**Assignment**
In the records below, tally each line that contains the word "Although" and give the total only.

(Recorded data begins)

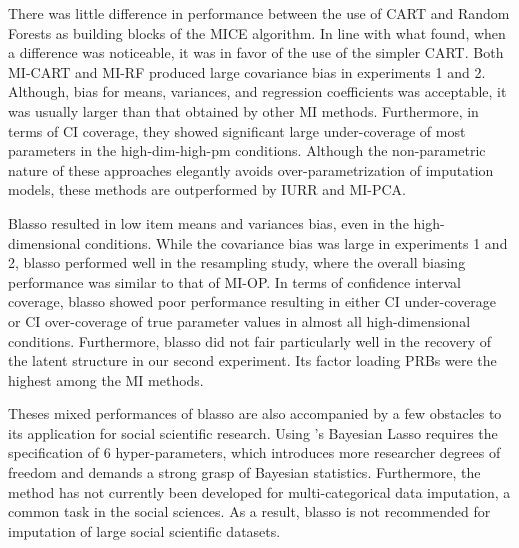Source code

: 	There was little difference in performance between the use of CART and Random Forests as 
	building blocks of the MICE algorithm.
	In line with what \cite{dooveEtAl:2014} found, when a difference was noticeable, it was in favor of the use 
	of the simpler CART.
	Both MI-CART and MI-RF produced large covariance bias in experiments 1 and 2.
	Although, bias for means, variances, and regression coefficients was acceptable, it was usually larger 
	than that obtained by other MI methods.
	Furthermore, in terms of CI coverage, they showed significant large under-coverage of most parameters in 
	the high-dim-high-pm conditions.
	Although the non-parametric nature of these approaches elegantly avoids over-parametrization of imputation models,
	these methods are outperformed by IURR and MI-PCA.

	Blasso resulted in low item means and variances bias, even in the high-dimensional conditions.
	While the covariance bias was large in experiments 1 and 2, blasso performed well in the resampling study, 
	where the overall biasing performance was similar to that of MI-OP.
	In terms of confidence interval coverage, blasso showed poor performance resulting in either CI 
	under-coverage or CI over-coverage of true parameter values in almost all high-dimensional conditions.
	Furthermore, blasso did not fair particularly well in the recovery of the latent structure in our second 
	experiment.
	Its factor loading PRBs were the highest among the MI methods.

	Theses mixed performances of blasso are also accompanied by a few obstacles to its application for social 
	scientific research.
	Using \cite{hans:2010}'s Bayesian Lasso requires the specification of 6 hyper-parameters, which 
	introduces more researcher degrees of freedom and demands a strong grasp of Bayesian statistics.
	Furthermore, the method has not currently been developed for multi-categorical data imputation,
	a common task in the social sciences.
	As a result, blasso is not recommended for imputation of large social scientific datasets.
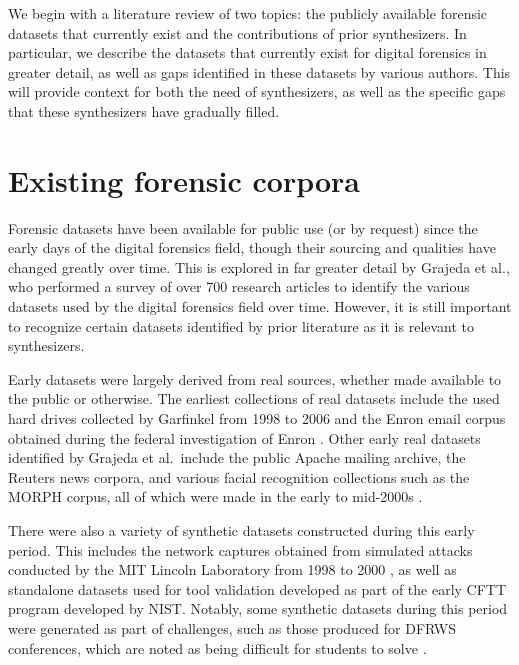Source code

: We begin with a literature review of two topics: the publicly available
forensic datasets that currently exist and the contributions of prior
synthesizers. In particular, we describe the datasets that currently
exist for digital forensics in greater detail, as well as gaps
identified in these datasets by various authors. This will provide
context for both the need of synthesizers, as well as the specific gaps
that these synthesizers have gradually filled.

\section{Existing forensic
corpora}\label{existing-forensic-corpora}

Forensic datasets have been available for public use (or by request)
since the early days of the digital forensics field, though their
sourcing and qualities have changed greatly over time. This is explored
in far greater detail by Grajeda et al., who performed a survey of over
700 research articles to identify the various datasets used by the
digital forensics field over time. However, it is still important to
recognize certain datasets identified by prior literature as it is
relevant to synthesizers.

Early datasets were largely derived from real sources, whether made
available to the public or otherwise. The earliest collections of real
datasets include the used hard drives collected by Garfinkel from 1998
to 2006 and the Enron email corpus obtained during the federal
investigation of Enron \cite{garfinkelForensicCorporaChallenge2007}.
Other early real datasets identified by Grajeda et al.~include the
public Apache mailing archive, the Reuters news corpora, and various
facial recognition collections such as the MORPH corpus, all of which
were made in the early to mid-2000s
\cite{yannikosDataCorporaDigital2014,grajedaAvailabilityDatasetsDigital2017}.

There were also a variety of synthetic datasets constructed during this
early period. This includes the network captures obtained from simulated
attacks conducted by the MIT Lincoln Laboratory from 1998 to 2000
\cite{garfinkelForensicCorporaChallenge2007}, as well as standalone
datasets used for tool validation developed as part of the early CFTT
program developed by NIST. Notably, some synthetic datasets during this
period were generated as part of challenges, such as those produced for
DFRWS conferences, which are noted as being difficult for students to
solve \cite{woodsCreatingRealisticCorpora2011}.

(Recorded data ends)

**Expected answer**
2